→ Requirement
Within the data below, copy each line where the string "ddagger" is found.

→ Study material
————————

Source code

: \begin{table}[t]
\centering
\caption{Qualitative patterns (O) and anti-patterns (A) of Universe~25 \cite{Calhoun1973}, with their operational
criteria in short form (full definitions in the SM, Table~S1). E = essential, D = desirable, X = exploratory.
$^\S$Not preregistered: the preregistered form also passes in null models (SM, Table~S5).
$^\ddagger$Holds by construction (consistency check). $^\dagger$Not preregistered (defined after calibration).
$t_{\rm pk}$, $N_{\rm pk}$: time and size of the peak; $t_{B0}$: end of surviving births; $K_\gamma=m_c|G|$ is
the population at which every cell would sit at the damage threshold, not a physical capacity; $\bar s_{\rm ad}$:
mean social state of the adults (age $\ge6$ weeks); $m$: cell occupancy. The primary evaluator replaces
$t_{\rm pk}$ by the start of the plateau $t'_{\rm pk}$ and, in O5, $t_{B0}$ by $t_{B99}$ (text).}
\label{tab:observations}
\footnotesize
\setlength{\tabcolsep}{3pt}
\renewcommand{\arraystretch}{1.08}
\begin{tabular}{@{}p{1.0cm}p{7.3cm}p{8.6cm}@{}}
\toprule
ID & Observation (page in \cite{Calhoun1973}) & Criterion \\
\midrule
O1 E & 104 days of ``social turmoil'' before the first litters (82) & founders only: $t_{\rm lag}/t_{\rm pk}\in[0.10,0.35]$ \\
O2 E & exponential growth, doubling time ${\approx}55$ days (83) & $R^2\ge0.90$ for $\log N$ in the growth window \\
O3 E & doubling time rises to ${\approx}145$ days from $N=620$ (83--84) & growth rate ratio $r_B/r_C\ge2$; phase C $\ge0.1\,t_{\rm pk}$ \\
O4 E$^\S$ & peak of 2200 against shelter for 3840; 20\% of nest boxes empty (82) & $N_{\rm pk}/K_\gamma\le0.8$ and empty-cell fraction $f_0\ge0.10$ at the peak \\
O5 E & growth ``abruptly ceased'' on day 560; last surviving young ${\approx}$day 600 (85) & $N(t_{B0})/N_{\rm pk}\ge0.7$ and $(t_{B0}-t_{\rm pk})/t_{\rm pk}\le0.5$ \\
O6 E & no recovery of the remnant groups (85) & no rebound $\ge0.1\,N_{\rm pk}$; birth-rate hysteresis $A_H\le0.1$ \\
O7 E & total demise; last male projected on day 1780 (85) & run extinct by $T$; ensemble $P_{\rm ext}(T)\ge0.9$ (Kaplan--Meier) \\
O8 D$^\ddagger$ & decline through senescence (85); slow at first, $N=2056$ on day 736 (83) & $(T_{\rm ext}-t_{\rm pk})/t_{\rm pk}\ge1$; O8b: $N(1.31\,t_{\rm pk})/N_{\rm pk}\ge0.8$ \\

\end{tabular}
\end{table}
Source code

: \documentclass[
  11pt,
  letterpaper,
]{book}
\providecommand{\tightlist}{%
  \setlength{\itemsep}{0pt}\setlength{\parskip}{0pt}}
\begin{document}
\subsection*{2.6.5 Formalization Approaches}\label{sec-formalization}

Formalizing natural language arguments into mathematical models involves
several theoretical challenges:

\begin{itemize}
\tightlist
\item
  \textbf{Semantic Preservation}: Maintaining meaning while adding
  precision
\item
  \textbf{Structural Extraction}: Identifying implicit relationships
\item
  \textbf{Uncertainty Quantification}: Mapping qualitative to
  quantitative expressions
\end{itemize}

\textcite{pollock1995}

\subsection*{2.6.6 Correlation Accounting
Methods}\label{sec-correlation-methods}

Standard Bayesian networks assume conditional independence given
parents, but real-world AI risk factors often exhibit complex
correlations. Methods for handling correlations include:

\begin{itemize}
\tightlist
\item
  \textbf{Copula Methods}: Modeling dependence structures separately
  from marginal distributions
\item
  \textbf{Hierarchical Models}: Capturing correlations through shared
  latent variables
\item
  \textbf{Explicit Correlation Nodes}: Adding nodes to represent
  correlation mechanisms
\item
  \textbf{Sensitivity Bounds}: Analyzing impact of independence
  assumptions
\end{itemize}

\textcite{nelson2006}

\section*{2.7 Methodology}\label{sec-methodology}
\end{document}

————————

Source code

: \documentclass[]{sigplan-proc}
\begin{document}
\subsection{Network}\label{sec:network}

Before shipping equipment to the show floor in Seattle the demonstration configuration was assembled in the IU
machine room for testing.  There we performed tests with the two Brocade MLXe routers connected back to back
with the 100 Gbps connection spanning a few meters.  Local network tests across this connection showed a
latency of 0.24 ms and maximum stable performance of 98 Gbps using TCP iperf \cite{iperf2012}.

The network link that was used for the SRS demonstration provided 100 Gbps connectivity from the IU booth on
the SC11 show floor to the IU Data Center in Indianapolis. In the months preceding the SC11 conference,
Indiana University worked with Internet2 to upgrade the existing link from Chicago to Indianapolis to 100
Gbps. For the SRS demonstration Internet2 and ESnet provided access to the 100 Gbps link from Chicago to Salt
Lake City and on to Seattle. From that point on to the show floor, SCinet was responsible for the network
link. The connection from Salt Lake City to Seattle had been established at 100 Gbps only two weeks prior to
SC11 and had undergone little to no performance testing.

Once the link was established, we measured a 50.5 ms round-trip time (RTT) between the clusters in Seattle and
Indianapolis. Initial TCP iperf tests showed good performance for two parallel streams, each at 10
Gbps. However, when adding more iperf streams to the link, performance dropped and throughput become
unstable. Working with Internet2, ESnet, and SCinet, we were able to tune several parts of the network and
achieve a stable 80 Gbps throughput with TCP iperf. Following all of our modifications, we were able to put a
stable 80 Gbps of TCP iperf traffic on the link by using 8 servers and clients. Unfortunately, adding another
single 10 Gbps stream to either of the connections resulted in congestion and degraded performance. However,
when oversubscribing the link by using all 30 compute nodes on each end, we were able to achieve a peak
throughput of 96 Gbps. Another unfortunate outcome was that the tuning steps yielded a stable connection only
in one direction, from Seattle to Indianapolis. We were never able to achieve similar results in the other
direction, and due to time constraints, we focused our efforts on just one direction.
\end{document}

————————

→ Solution below
$^\ddagger$Holds by construction (consistency check). $^\dagger$Not preregistered (defined after calibration).
O8 D$^\ddagger$ & decline through senescence (85); slow at first, $N=2056$ on day 736 (83) & $(T_{\rm ext}-t_{\rm pk})/t_{\rm pk}\ge1$; O8b: $N(1.31\,t_{\rm pk})/N_{\rm pk}\ge0.8$ \\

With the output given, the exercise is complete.